Locate the line that contains "No. Non c'è" in the entries below, then repeat it and every following line through the line that contains "### Questo gioco ha canali social?", exactly, and no others.

▶ Source information:

■ ■ ■ ■ ■ ■ ■

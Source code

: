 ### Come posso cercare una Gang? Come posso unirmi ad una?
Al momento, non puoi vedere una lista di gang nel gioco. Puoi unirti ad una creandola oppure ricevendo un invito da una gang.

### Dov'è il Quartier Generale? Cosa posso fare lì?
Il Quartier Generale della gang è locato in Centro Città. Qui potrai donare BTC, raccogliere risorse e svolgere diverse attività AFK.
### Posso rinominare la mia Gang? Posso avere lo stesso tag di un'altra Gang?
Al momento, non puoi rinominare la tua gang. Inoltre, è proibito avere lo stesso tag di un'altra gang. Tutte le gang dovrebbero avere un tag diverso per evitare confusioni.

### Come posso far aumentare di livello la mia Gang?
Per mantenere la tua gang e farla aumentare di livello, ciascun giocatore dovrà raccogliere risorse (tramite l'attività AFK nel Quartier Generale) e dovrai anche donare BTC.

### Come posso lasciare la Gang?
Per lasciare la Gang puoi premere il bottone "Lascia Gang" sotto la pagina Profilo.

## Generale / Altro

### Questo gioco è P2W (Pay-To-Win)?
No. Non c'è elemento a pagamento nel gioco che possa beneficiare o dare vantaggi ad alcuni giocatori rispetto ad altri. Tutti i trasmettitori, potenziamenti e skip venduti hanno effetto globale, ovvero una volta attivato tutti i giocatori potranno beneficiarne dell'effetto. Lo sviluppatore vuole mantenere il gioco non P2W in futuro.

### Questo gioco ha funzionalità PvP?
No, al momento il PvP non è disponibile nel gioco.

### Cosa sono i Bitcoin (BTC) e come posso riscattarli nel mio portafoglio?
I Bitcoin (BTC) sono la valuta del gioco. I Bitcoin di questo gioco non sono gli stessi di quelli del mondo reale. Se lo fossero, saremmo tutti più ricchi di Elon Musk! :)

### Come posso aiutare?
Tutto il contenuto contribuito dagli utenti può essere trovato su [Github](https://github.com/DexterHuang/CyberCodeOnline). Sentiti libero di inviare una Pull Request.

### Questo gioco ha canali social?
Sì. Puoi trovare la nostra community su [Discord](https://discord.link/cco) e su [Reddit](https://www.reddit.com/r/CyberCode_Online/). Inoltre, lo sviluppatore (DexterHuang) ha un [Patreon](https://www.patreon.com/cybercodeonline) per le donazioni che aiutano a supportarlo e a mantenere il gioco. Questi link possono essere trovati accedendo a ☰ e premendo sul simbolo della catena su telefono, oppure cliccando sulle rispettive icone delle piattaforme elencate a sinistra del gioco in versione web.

■ ■ ■ ■ ■ ■ ■

▶ Response for this exercise:
No. Non c'è elemento a pagamento nel gioco che possa beneficiare o dare vantaggi ad alcuni giocatori rispetto ad altri. Tutti i trasmettitori, potenziamenti e skip venduti hanno effetto globale, ovvero una volta attivato tutti i giocatori potranno beneficiarne dell'effetto. Lo sviluppatore vuole mantenere il gioco non P2W in futuro.

### Questo gioco ha funzionalità PvP?
No, al momento il PvP non è disponibile nel gioco.

### Cosa sono i Bitcoin (BTC) e come posso riscattarli nel mio portafoglio?
I Bitcoin (BTC) sono la valuta del gioco. I Bitcoin di questo gioco non sono gli stessi di quelli del mondo reale. Se lo fossero, saremmo tutti più ricchi di Elon Musk! :)

### Come posso aiutare?
Tutto il contenuto contribuito dagli utenti può essere trovato su [Github](https://github.com/DexterHuang/CyberCodeOnline). Sentiti libero di inviare una Pull Request.

### Questo gioco ha canali social?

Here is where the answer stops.